I know what you’re thinking, John Francis— What does this have to do with the times, as this is supposed to be an epistolary bromance novel divined by the times? Well, I guess it is just a commentary on how two strains are coming to the fore with a very vocal fringe on either side shouting shrilly at each other, with everyone else kind of acknowledging that Jim Morrison was right, you might as well get your kicks and be fruitful and maybe divide before the outhouse goes up in flames. I mean the stories that people believe!
One last thing and then I am out. And this speaks to the science fiction lyric with fate and infinity and war yada yada yada. You and I are not digital natives, but we are Star Wars natives— that is, we were 7 or 8 when the first Star Wars came out in 1977, and we seriously internalized that stuff. (The only thing that I ever shoplifted in my life was an eraser in the shape of the Millennium Falcon, which I nabbed from the gift shop at the Tweed Museum in Duluth circa 1978, and I still feel guilty about it.) But it was a pretty big deal when it came out, right? At the same time, it was still just a movie.

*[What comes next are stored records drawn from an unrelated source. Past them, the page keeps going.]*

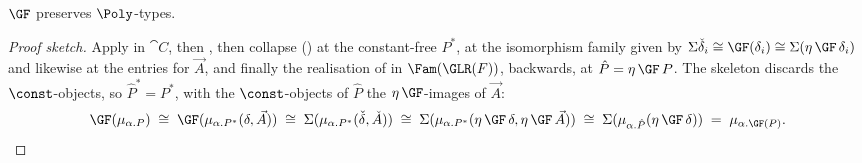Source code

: \begin{proposition}[Preservation]
\label{prop:conservativity:gf-preserves-poly}
$\GF$ preserves $\Poly$-types.
\end{proposition}

\begin{proof}[Proof sketch]
Apply  in $\cat{C}$, then
, then collapse () at
the constant-free $P^{*}$, at the isomorphism family given by $\Sigma\check{\delta}_i \cong
\GF(\delta_i) \cong \Sigma(\eta\,\GF\,\delta_i)$ and likewise at the entries for
$\vec{A}$, and finally the realisation of  in $\Fam(\GLR(F))$,
backwards, at $\hat{P} = \eta\,\GF\,P$. The skeleton discards the $\const$-objects, so
$\hat{P}^{*} = P^{*}$, with the $\const$-objects of $\hat{P}$ the $\eta\,\GF$-images of
$\vec{A}$:
\[
  \GF(\mu_{\alpha.P})
  \;\cong\; \GF(\mu_{\alpha.P^{*}}(\delta, \vec{A}))
  \;\cong\; \Sigma(\mu_{\alpha.P^{*}}(\check{\delta}, \check{A}))
  \;\cong\; \Sigma(\mu_{\alpha.P^{*}}(\eta\,\GF\,\delta, \eta\,\GF\,\vec{A}))
  \;\cong\; \Sigma(\mu_{\alpha.\hat{P}}(\eta\,\GF\,\delta))
  \;=\; \mu_{\alpha.\GF(P)}.
\]
\end{proof}
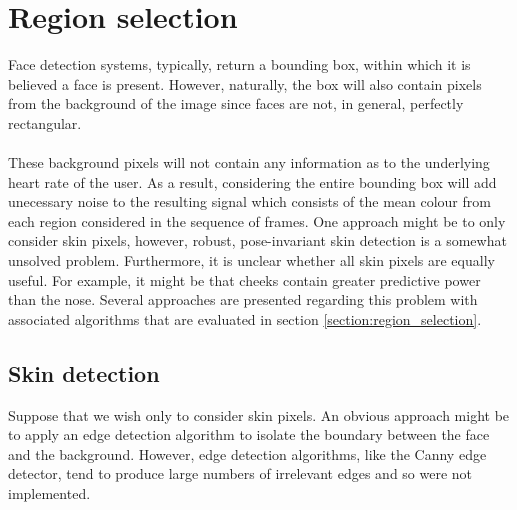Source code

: \section{Region selection}
Face detection systems, typically, return a bounding box, within which it is believed
a face is present. However, naturally, the box will also contain pixels from the background of 
the image since faces are not, in general, perfectly rectangular.  \\ \\
These background pixels will not contain any information as to the underlying heart rate of the user.
As a result, considering the entire bounding box will add unecessary noise to the resulting signal which consists of the mean colour from each region considered in the sequence of frames.
One approach might be to only consider skin pixels, however, robust, pose-invariant skin detection is a somewhat unsolved problem.
Furthermore, it is unclear whether all skin pixels are equally useful. For example, it might be that cheeks contain greater predictive power than the nose. Several approaches are presented regarding this problem with associated algorithms that are evaluated in section \ref{section:region_selection}.
\subsection{Skin detection}
Suppose that we wish only to consider skin pixels. An obvious approach might be to apply an edge detection algorithm to isolate the boundary between the face and the background. However, edge detection algorithms, like the Canny edge detector, tend to produce large numbers of irrelevant edges and so were not implemented.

So, last night, Henry and Vivian were asking me to tell them bed-time stories with a Star Wars theme. We were in the living room with the lights out, Viv on the couch, Henry on the floor on a yoga mat. Mom was away, convalescing at her parents in Milwaukee. (You can read Emily’s Cancer Blog here.) I started by saying that the planet that Luke Skywalker lived on was kind of like Mongolia, and Henry said Naboo? Like, he knew the name of a planet in the Star Wars world. I had no idea if that was even a thing, (further research suggests Tatooine was the planet I had meant) but it showed me how quickly and thoroughly he has absorbed some of this fiction fantasy and fate which, I think, science likes to have around to bring in grants and such like. And it made me think how quickly the stories in the Bible must have been internalized when writing— the first science — came to be. What do you think, one generation? Two?
I don’t know… Does any of this make sense?